Cependant, à quelques lieues de distance, des propriétaires convertissaient volontairement d’anciennes vignes en champs. Dans le Maine, l’Orléanais, en Normandie, en Ile-de-France, point n’était besoin d’opposer de barrières à l’envahissement des ceps ; ils se retiraient d’eux-mêmes ; leur rendement était trop faible, — une vingtaine d’hectolitres à l’hectare dans le bassin de la Seine ; — le vin obtenu ne rapportait souvent pas plus que les céréales et coûtait beaucoup plus à produire. »

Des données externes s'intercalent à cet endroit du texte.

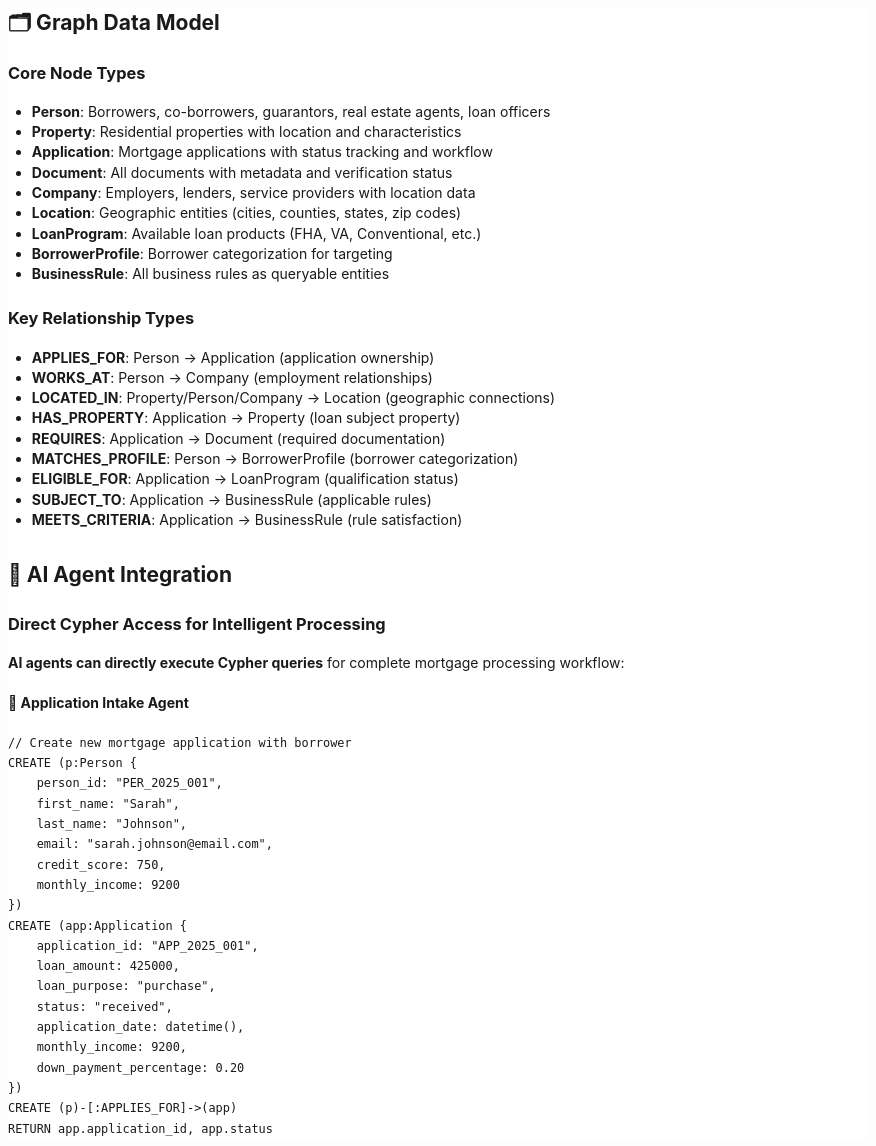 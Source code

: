 ## 🗂️ Graph Data Model

### Core Node Types
- **Person**: Borrowers, co-borrowers, guarantors, real estate agents, loan officers
- **Property**: Residential properties with location and characteristics  
- **Application**: Mortgage applications with status tracking and workflow
- **Document**: All documents with metadata and verification status
- **Company**: Employers, lenders, service providers with location data
- **Location**: Geographic entities (cities, counties, states, zip codes)
- **LoanProgram**: Available loan products (FHA, VA, Conventional, etc.)
- **BorrowerProfile**: Borrower categorization for targeting
- **BusinessRule**: All business rules as queryable entities

### Key Relationship Types
- **APPLIES_FOR**: Person → Application (application ownership)
- **WORKS_AT**: Person → Company (employment relationships)
- **LOCATED_IN**: Property/Person/Company → Location (geographic connections)
- **HAS_PROPERTY**: Application → Property (loan subject property)
- **REQUIRES**: Application → Document (required documentation)
- **MATCHES_PROFILE**: Person → BorrowerProfile (borrower categorization)  
- **ELIGIBLE_FOR**: Application → LoanProgram (qualification status)
- **SUBJECT_TO**: Application → BusinessRule (applicable rules)
- **MEETS_CRITERIA**: Application → BusinessRule (rule satisfaction)

## 🤖 AI Agent Integration

### Direct Cypher Access for Intelligent Processing

**AI agents can directly execute Cypher queries** for complete mortgage processing workflow:

#### 🤖 **Application Intake Agent**
```cypher
// Create new mortgage application with borrower
CREATE (p:Person {
    person_id: "PER_2025_001",
    first_name: "Sarah", 
    last_name: "Johnson",
    email: "sarah.johnson@email.com",
    credit_score: 750,
    monthly_income: 9200
})
CREATE (app:Application {
    application_id: "APP_2025_001",
    loan_amount: 425000,
    loan_purpose: "purchase",
    status: "received",
    application_date: datetime(),
    monthly_income: 9200,
    down_payment_percentage: 0.20
})
CREATE (p)-[:APPLIES_FOR]->(app)
RETURN app.application_id, app.status
```
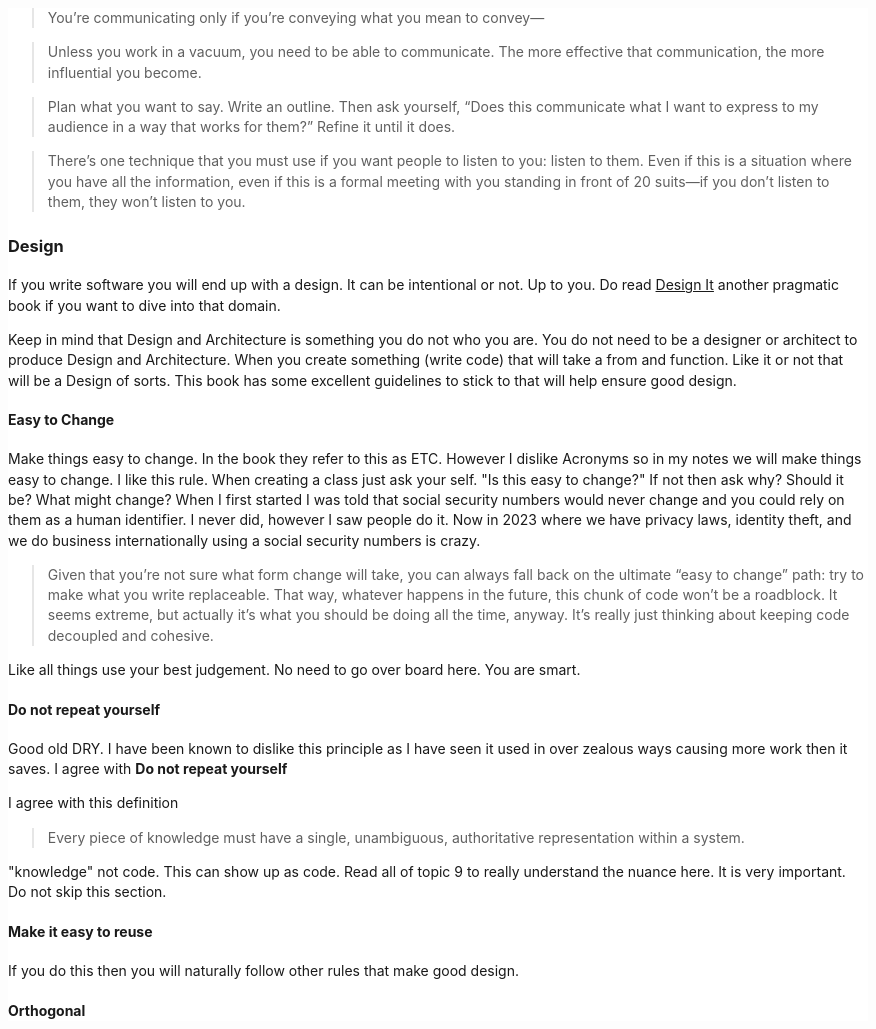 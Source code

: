 > You’re communicating only if you’re conveying what you mean to convey—

> Unless you work in a vacuum, you need to be able to communicate. The more effective that communication, the more influential you become.

> Plan what you want to say. Write an outline. Then ask yourself, “Does this communicate what I want to express to my audience in a way that works for them?” Refine it until it does.

> There’s one technique that you must use if you want people to listen to you: listen to them. Even if this is a situation where you have all the information, even if this is a formal meeting with you standing in front of 20 suits—if you don’t listen to them, they won’t listen to you.

### Design

If you write software you will end up with a design. It can be intentional or not. Up to you. Do read [Design It](./design_it.md) another pragmatic book if you want to dive into that domain.

Keep in mind that Design and Architecture is something you do not who you are.  You do not need to be a designer or architect to produce Design and Architecture.  When you create something (write code) that will take a from and function. Like it or not that will be a Design of sorts.  This book has some excellent guidelines to stick to that will help ensure good design.

#### Easy to Change

Make things easy to change.  In the book they refer to this as ETC.  However I dislike Acronyms so in my notes we will make things easy to change.  I like this rule.  When creating a class just ask your self. "Is this easy to change?"  If not then ask why?  Should it be?  What might change?  When I first started I was told that social security numbers would never change and you could rely on them as a human identifier.  I never did, however I saw people do it.  Now in 2023 where we have privacy laws, identity theft, and we do business internationally using a social security numbers is crazy.

> Given that you’re not sure what form change will take, you can always fall back on the ultimate “easy to change” path: try to make what you write replaceable. That way, whatever happens in the future, this chunk of code won’t be a roadblock. It seems extreme, but actually it’s what you should be doing all the time, anyway. It’s really just thinking about keeping code decoupled and cohesive.

Like all things use your best judgement.  No need to go over board here.  You are smart.

#### Do not repeat yourself

Good old DRY.  I have been known to dislike this principle as I have seen it used in over zealous ways causing more work then it saves.  I agree with **Do not repeat yourself**

I agree with this definition

> Every piece of knowledge must have a single, unambiguous, authoritative representation within a system.

"knowledge" not code.  This can show up as code.  Read all of topic 9 to really understand the nuance here.  It is very important. Do not skip this section.

#### Make it easy to reuse

If you do this then you will naturally follow other rules that make good design.

#### Orthogonal
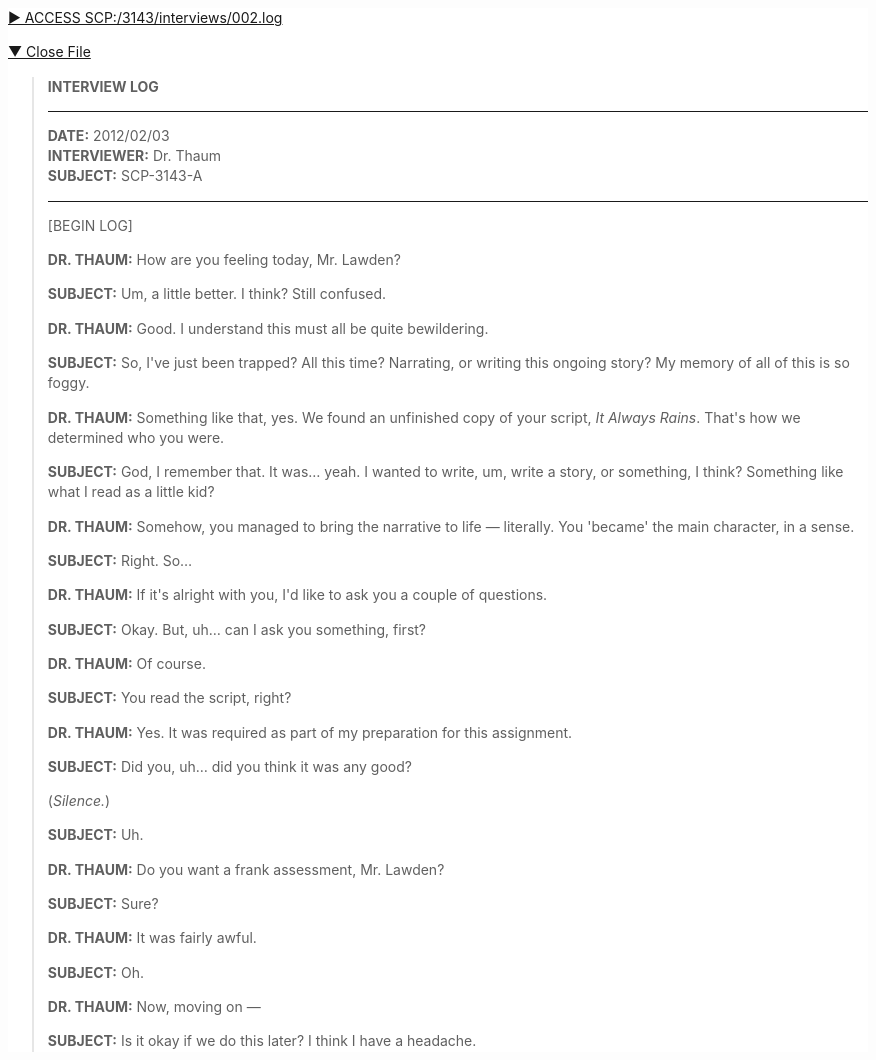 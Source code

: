 [► ACCESS SCP:/3143/interviews/002.log](javascript:;)

[▼ Close File](javascript:;)

> **INTERVIEW LOG**
> 
> * * *
> 
> **DATE:** 2012/02/03  
> **INTERVIEWER:** Dr. Thaum  
> **SUBJECT:** SCP-3143-A
> 
> * * *
> 
> \[BEGIN LOG\]
> 
> **DR. THAUM:** How are you feeling today, Mr. Lawden?
> 
> **SUBJECT:** Um, a little better. I think? Still confused.
> 
> **DR. THAUM:** Good. I understand this must all be quite bewildering.
> 
> **SUBJECT:** So, I've just been trapped? All this time? Narrating, or writing this ongoing story? My memory of all of this is so foggy.
> 
> **DR. THAUM:** Something like that, yes. We found an unfinished copy of your script, _It Always Rains_. That's how we determined who you were.
> 
> **SUBJECT:** God, I remember that. It was… yeah. I wanted to write, um, write a story, or something, I think? Something like what I read as a little kid?
> 
> **DR. THAUM:** Somehow, you managed to bring the narrative to life — literally. You 'became' the main character, in a sense.
> 
> **SUBJECT:** Right. So…
> 
> **DR. THAUM:** If it's alright with you, I'd like to ask you a couple of questions.
> 
> **SUBJECT:** Okay. But, uh… can I ask you something, first?
> 
> **DR. THAUM:** Of course.
> 
> **SUBJECT:** You read the script, right?
> 
> **DR. THAUM:** Yes. It was required as part of my preparation for this assignment.
> 
> **SUBJECT:** Did you, uh… did you think it was any good?
> 
> (_Silence._)
> 
> **SUBJECT:** Uh.
> 
> **DR. THAUM:** Do you want a frank assessment, Mr. Lawden?
> 
> **SUBJECT:** Sure?
> 
> **DR. THAUM:** It was fairly awful.
> 
> **SUBJECT:** Oh.
> 
> **DR. THAUM:** Now, moving on —
> 
> **SUBJECT:** Is it okay if we do this later? I think I have a headache.
>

C’avait été le rêve du moyen âge d’empêcher le vin « étranger » de venir faire concurrence à celui du cru, et par « étrangers » l’on entendait tous ceux qui ne sortaient pas des pressoirs de la seigneurie ou de la ville. L’idéal semblait être de maintenir un prix de vente réglé, en chaque localité, sur le prix de revient : à Bourg, en Bresse, l’achat du mâcon, du beaujolais, du bugey est sévèrement prohibé, au profit d’un certain « révermont » qu’il faut boire sous peine d’amende. En Languedoc, Gascogne, Provence, dans tout le Midi, chaque bourgade se condamne à absorber son vin jusqu’à la dernière goutte, par ordonnance du maire, et à le payer au prix fixé par arrêté municipal. Jurats et consuls tiennent la main à ce que les aubergistes n’achètent pas d’autres futailles que celles des habitans, et c’est par une faveur tout exceptionnelle que le curé est autorisé parfois à introduire pour sa provision quelques pièces du dehors.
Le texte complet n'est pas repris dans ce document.